Two attempts that I know of were done by Ganley et. al in 2013, and Wicherts in 2015, and combined they found 9 unpublished manuscripts, and of those 2 showed a stereotype threat effect, and 7 showed no effect:
|Analysis||Number with ST effect||Number w/o ST effect|
|Ganley et al.||0||4|
Another sign of publication bias in stereotype threat is that there aren’t enough studies being published that show zero effect. Studies on the same thing vary in the effect sizes they report. As explained here, this distribution of effect sizes should be roughly normally distributed around the mean effect size. Moreover, how widely distributed around the mean the effect size distributions should be can be estimated by how varied individuals within each store are in the reaction to the experiment. Thus, if there is no publican bias, we can predict that a certain number of zero or negative effect sizes should occur in a literature given the mean effect size and the amount of individual variables within studies.
If we saw a ton of very weak effect sizes and lots of individual variation within each study, but little to no studies reporting no effect, that would suggest that such studies weren’t being published, and would therefore be evidence of publication bias.
This is exactly what was found by Jelte Wicherts when he examined the literature on stereotype threat. Basically, there are too many “hits” for the effect size and variation within each study, which is a sign of publication bias.
If we include the unpublished studies we know of in Wei’s meta-analysis, the percent of n-weighted studies showing a stereotype threat effect is only 53.9%. If there exist 9 more unpublished studies out there with the same kind of results as the ones we know about, then the “hit rate” for stereotype threat would fall below 50%.
Predictive Validity and Prior Baselines
The real kicker on stereotype threat, and why it can’t explain group differences, is that it is a NEGATIVE effect relative to a prior baseline.
They always take selected demographic groups, matched for SAT scores or some other test scores, and then by using some sort of “prime”, push down the black or hispanic from what you would expect based on their real world score. And they always run a control, which has no race or gender prime, which almost always shows scores in line with each group’s prior SAT scores.
What this means is that the control group (no stereotype threat) in these laboratory experiments is precisely the group that most closely matches the real world scores! The control group in Steele and Aaronson scored at precisely what their prior SAT scores would predict!
But beyond that, analysis of SAT scores and college performance show that racial groups perform roughly the same in college for the same SAT score – in fact they slightly overpredict black and hispanic college performance relative to whites. So if they face stereotype threat on the SAT, do they also face the same relative amount of stereotype threat on average on all academic tasks in their college career?
The same thing can be said about ASVAB test scores by race and performance in the military, and about IQ tests and high school grades. They all predict roughly the same for all racial groups, if not slightly overpredicting for blacks and hispanics.
Now the one knock on this is that females perform better than males in college for any given SAT score – does that mean female scores are depressed by stereotype threat?

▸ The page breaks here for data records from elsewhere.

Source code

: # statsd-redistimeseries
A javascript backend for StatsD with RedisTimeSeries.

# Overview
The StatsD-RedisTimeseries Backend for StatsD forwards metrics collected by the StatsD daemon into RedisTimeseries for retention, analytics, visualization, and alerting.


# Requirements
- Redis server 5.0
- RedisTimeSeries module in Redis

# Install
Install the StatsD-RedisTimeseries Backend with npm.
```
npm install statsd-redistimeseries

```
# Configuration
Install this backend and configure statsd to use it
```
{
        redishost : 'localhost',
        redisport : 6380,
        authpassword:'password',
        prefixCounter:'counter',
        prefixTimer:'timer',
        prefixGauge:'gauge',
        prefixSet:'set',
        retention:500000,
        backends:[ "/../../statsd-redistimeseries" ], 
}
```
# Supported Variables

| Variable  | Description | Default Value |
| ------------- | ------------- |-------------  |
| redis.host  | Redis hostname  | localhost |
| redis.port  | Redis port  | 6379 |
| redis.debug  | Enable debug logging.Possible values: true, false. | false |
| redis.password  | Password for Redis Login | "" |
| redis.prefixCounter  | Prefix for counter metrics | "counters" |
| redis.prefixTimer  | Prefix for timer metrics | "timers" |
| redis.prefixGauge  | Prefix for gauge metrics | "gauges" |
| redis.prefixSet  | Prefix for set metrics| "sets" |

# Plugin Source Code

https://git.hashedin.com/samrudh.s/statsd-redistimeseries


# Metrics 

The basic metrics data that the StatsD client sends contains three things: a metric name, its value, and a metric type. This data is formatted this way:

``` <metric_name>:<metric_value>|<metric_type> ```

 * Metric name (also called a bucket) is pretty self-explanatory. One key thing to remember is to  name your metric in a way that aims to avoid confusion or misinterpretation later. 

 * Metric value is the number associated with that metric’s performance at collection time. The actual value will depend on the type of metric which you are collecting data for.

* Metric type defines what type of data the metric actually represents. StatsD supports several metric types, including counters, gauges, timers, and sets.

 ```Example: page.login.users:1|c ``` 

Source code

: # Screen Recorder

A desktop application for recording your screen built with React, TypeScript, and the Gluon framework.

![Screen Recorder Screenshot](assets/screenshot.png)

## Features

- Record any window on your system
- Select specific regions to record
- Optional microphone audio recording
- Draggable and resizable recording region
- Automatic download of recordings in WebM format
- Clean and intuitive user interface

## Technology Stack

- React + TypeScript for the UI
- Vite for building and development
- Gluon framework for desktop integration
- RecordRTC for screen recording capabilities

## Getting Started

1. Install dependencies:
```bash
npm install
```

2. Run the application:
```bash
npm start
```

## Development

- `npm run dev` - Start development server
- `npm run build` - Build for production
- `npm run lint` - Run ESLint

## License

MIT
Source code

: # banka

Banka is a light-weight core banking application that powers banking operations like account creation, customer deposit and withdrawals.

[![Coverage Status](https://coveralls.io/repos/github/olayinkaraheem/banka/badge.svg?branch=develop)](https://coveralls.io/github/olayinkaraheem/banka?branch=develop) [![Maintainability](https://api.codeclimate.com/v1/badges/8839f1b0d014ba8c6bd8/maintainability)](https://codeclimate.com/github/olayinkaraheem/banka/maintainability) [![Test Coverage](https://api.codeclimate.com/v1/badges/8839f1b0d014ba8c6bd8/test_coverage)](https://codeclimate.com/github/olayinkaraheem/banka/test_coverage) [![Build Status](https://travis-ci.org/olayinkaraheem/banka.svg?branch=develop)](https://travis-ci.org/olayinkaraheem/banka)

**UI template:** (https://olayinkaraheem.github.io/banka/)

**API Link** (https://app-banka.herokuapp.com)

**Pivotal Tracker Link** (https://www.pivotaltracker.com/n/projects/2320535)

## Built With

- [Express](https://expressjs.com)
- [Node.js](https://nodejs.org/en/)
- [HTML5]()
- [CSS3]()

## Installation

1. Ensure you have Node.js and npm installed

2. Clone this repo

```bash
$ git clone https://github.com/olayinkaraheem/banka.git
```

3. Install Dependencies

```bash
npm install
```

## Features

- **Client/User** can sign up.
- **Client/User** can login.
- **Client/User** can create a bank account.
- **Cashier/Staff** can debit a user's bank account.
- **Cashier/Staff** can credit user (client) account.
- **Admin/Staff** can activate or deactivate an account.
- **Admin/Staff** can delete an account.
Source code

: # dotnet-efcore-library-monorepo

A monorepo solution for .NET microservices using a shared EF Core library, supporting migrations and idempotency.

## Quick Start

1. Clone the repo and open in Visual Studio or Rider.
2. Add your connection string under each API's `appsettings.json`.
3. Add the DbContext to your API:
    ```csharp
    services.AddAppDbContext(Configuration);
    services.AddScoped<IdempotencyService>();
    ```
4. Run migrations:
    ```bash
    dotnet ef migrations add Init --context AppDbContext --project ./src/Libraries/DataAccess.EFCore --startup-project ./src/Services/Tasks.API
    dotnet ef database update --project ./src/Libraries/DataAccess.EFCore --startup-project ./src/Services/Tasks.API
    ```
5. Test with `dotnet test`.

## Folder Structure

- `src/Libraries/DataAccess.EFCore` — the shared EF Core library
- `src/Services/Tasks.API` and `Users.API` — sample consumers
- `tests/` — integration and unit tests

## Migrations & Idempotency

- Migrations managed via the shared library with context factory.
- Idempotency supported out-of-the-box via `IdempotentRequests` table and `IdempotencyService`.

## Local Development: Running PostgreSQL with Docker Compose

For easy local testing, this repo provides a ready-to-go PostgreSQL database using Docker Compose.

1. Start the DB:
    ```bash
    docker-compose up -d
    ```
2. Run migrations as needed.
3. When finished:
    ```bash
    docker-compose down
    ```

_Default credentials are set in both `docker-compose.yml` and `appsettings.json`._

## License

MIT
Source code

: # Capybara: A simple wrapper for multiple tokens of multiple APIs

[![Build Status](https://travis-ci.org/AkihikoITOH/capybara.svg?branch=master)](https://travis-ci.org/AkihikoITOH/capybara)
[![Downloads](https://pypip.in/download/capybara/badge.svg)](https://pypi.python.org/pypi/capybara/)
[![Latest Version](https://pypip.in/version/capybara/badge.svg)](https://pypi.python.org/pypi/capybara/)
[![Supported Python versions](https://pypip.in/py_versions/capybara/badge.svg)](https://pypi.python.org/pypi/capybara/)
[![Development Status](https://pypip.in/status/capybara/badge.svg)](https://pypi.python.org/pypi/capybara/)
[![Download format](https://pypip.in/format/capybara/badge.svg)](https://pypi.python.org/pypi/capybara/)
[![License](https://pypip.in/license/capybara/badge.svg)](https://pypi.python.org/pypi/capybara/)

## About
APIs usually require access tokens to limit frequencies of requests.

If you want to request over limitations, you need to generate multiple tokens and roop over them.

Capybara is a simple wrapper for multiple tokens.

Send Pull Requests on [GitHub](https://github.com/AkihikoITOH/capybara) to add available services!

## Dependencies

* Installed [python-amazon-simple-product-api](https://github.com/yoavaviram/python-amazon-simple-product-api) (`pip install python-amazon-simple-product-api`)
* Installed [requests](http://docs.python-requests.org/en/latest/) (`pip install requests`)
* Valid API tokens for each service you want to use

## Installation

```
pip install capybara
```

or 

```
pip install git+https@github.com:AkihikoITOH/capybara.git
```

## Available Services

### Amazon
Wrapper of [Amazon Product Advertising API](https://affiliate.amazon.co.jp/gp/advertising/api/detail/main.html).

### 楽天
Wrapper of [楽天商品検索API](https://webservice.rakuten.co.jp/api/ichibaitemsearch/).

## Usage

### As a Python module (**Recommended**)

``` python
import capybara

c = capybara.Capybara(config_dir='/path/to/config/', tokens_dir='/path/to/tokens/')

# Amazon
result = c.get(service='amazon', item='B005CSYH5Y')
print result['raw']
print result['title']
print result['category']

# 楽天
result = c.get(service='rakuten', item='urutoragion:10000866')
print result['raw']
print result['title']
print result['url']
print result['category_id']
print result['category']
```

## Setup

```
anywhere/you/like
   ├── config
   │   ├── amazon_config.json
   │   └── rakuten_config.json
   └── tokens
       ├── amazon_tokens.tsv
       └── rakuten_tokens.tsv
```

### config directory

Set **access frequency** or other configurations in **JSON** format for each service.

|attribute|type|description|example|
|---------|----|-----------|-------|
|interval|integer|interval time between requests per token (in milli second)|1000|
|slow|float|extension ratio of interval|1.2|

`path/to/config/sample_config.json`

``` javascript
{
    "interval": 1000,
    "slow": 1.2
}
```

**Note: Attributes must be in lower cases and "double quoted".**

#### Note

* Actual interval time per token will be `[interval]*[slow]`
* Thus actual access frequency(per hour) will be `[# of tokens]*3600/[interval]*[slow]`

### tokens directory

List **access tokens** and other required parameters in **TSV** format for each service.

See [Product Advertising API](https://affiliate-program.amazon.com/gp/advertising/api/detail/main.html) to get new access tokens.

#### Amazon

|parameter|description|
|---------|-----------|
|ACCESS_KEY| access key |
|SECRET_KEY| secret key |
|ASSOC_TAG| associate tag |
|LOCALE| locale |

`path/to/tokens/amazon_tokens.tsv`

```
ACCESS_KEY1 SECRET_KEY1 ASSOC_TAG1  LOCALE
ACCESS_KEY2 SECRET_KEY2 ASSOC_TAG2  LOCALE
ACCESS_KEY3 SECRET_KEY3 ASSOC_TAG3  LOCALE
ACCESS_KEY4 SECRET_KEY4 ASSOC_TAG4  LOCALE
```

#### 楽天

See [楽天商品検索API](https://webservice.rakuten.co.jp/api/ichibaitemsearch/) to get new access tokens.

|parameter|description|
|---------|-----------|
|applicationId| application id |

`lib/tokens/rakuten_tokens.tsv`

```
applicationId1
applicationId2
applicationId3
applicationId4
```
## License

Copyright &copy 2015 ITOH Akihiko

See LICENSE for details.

Well all the other evidence says not, and there are some plausible explanations for why females would get better grades for any given SAT score that could be explored: more diligence, better organization, more conformity, less interest in videogames, etc.
The only way I can see one squaring the predictive validity of stereotype threat, with the fact that real-world scores are the same as the control condition scores in these lab experiments – would be to claim that stereotype threat is so pervasive that it exists even in the “control” example and in the real world example – but it can never be measured because it’s always there and there isn’t a “no stereotype threat” condition anywhere in reality.
Such a view, however, is completely untestable and thus completely unscientific.